Editorial du « Monde ». Evidemment, la menace de disparition des éléphants ou des rhinocéros des savanes africaines provoque davantage d’émotion que le déclin rapide des mouches, pucerons, fourmis ou coléoptères sur la surface de la planète. Il n’empêche : la disparition accélérée, depuis quelques décennies, de toutes sortes d’insectes est largement aussi inquiétante – et plus problématique – que celle des grands mammifères.

Tel est le cri d’alarme lancé, après bien d’autres, par des chercheurs australiens. Ils ont compilé et synthétisé quelque soixante-dix études à long terme, menées par des scientifiques du monde entier, sur l’évolution des populations d’insectes. Ce premier rapport mondial sur le sujet vient d’être publié. Ses conclusions sont impressionnantes : au total, de l’ordre de 40 % des espèces d’insectes sont en déclin continu depuis une trentaine d’années et leur taux d’extinction est beaucoup plus rapide que celui des mammifères, des oiseaux ou des reptiles.

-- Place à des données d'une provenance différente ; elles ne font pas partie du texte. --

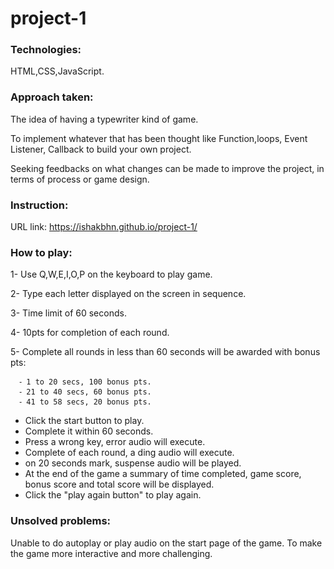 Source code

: # project-1

### Technologies:

HTML,CSS,JavaScript.

### Approach taken:

The idea of having a typewriter kind of game.

To implement whatever that has been thought like Function,loops, Event Listener, Callback to build your own project.

Seeking feedbacks on what changes can be made to improve the project, in terms of process or game design.

### Instruction:

URL link: https://ishakbhn.github.io/project-1/

### How to play:
  1- Use Q,W,E,I,O,P on the keyboard to play game.
  
  2- Type each letter displayed on the screen in sequence.
  
  3- Time limit of 60 seconds.
  
  4- 10pts for completion of each round.
  
  5- Complete all rounds in less than 60 seconds will be awarded with bonus pts:
  
      ⁃ 1 to 20 secs, 100 bonus pts.
      ⁃ 21 to 40 secs, 60 bonus pts.
      ⁃ 41 to 58 secs, 20 bonus pts.
      
 - Click the start button to play.
 - Complete it within 60 seconds.
 - Press a wrong key, error audio will execute.
 - Complete of each round, a ding audio will execute.
 - on 20 seconds mark, suspense audio will be played.
 - At the end of the game a summary of time completed, game score, bonus score and total score will be displayed.
 - Click the "play again button" to play again.

### Unsolved problems:

Unable to do autoplay or play audio on the start page of the game.
To make the game more interactive and more challenging.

Au rythme actuel, estiment les chercheurs, la plupart des insectes pourraient avoir disparu de la planète d’ici un siècle, si l’on n’y prend garde. Le phénomène est général puisqu’on l’observe aussi bien en Australie qu’en Allemagne, à Porto Rico qu’en France – où tout automobiliste d’un certain âge peut constater que son pare-brise n’est presque plus moucheté, comme autrefois, d’insectes écrasés.

Des conséquences catastrophiques

La belle affaire ! diront les âmes sensibles ou aseptisées, débarrassées de ces petits animaux agaçants, urticants ou piquants. Réaction à très courte vue si l’on veut bien se rappeler que les insectes sont des acteurs essentiels de la biodiversité, car ils sont à la base de très nombreux écosystèmes naturels : leur disparition ne manquerait pas d’avoir des conséquences catastrophiques à la fois sur les autres espèces qui s’en nourrissent (oiseaux, reptiles, amphibiens, etc.) et seraient menacées à leur tour, mais aussi sur nos productions et régimes alimentaires.

Les cultures pollinisées par les insectes assurent plus du tiers de l’alimentation à l’échelle mondiale. L’exemple des abeilles est bien connu, mais il est très loin d’être le seul. Pour la communauté scientifique, l’origine de ce problème planétaire ne fait guère de doute : l’urbanisation, la déforestation et la pollution sont dévastatrices pour les insectes. Mais, plus encore, l’intensification de l’agriculture depuis un demi-siècle et l’utilisation généralisée de pesticides, en particulier les néonicotinoïdes massivement répandus depuis une vingtaine d’années.

La France ne fait pas exception

Le cercle vicieux est redoutable : plus l’agriculture moderne utilise de pesticides pour améliorer ses rendements et nourrir l’humanité, plus elle fait disparaître les puissants mécanismes naturels de pollinisation par les insectes – et favorise, en outre, le développement d’insectes ravageurs, résistants aux insecticides et qui s’attaquent aux cultures.

Face à cette menace majeure sur la biodiversité, l’impuissance des autorités publiques est aussi évidente qu’accablante. La France ne fait pas exception, loin de là. Le plan Ecophyto, adopté en 2008, dans le cadre du Grenelle de l’environnement, prévoyait de diviser par deux, en dix ans – « si possible », était-il prudemment précisé –, l’usage de pesticides. Le constat d’échec est patent : en 2018, loin de diminuer, leur utilisation a augmenté de 22 %. Les palinodies des gouvernements successifs sur la suppression du glyphosate confirment cette coupable cécité.